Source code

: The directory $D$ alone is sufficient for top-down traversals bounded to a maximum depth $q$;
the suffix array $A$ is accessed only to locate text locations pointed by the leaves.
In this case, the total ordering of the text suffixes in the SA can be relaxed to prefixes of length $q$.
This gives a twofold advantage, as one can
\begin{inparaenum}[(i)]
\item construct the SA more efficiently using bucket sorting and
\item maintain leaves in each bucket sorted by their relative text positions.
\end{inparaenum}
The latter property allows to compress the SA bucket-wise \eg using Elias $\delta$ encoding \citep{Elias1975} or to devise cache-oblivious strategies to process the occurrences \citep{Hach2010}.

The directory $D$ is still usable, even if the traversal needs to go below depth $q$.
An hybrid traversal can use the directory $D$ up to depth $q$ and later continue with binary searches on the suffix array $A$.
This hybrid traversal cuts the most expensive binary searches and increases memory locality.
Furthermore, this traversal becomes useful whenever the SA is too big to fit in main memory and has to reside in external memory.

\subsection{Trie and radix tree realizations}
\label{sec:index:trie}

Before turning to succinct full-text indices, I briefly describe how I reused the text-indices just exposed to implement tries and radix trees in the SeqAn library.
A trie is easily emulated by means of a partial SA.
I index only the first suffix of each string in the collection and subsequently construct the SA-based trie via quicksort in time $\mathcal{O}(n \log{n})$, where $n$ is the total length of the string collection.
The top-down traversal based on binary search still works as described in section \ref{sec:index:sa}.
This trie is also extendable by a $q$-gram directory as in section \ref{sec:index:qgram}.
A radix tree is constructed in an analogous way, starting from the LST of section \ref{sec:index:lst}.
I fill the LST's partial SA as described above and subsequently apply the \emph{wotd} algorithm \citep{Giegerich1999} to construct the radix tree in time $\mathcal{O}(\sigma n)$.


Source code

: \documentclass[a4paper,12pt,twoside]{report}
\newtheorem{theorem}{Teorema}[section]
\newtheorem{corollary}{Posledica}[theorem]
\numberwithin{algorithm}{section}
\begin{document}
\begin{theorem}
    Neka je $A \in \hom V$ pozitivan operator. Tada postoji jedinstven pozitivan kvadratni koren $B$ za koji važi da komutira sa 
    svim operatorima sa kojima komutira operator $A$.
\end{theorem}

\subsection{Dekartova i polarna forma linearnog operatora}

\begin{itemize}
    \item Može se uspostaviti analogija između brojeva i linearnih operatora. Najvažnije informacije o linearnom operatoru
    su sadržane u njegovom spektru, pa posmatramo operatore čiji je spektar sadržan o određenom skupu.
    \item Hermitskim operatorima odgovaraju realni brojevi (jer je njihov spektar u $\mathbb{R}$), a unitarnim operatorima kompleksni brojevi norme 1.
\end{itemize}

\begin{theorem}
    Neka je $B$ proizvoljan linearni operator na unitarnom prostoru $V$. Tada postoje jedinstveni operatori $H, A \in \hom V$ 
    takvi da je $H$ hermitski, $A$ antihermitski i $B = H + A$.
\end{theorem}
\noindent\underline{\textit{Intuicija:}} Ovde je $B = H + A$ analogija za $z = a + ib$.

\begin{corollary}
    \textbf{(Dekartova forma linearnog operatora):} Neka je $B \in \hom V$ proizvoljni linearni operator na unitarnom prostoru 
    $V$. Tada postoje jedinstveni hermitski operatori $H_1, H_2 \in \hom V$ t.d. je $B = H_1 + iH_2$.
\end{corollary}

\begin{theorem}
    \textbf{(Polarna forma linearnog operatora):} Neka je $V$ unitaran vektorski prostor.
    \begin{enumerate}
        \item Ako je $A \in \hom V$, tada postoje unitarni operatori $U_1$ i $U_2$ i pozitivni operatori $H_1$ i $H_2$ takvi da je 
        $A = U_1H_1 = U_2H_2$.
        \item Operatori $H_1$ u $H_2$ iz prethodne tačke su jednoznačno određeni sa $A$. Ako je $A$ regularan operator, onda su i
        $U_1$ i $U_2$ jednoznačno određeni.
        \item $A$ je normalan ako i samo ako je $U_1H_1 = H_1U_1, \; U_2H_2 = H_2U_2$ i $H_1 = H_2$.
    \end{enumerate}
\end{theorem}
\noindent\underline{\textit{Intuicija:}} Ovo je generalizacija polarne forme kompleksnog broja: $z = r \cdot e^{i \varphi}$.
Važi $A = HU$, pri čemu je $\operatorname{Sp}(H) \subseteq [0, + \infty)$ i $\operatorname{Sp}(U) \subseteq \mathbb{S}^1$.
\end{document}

+++

DIRECTIONS:
Copy out the lines of the data where the word "takvi" can be found.

RESULT OF THE EXERCISE:
    takvi da je $H$ hermitski, $A$ antihermitski i $B = H + A$.
        \item Ako je $A \in \hom V$, tada postoje unitarni operatori $U_1$ i $U_2$ i pozitivni operatori $H_1$ i $H_2$ takvi da je 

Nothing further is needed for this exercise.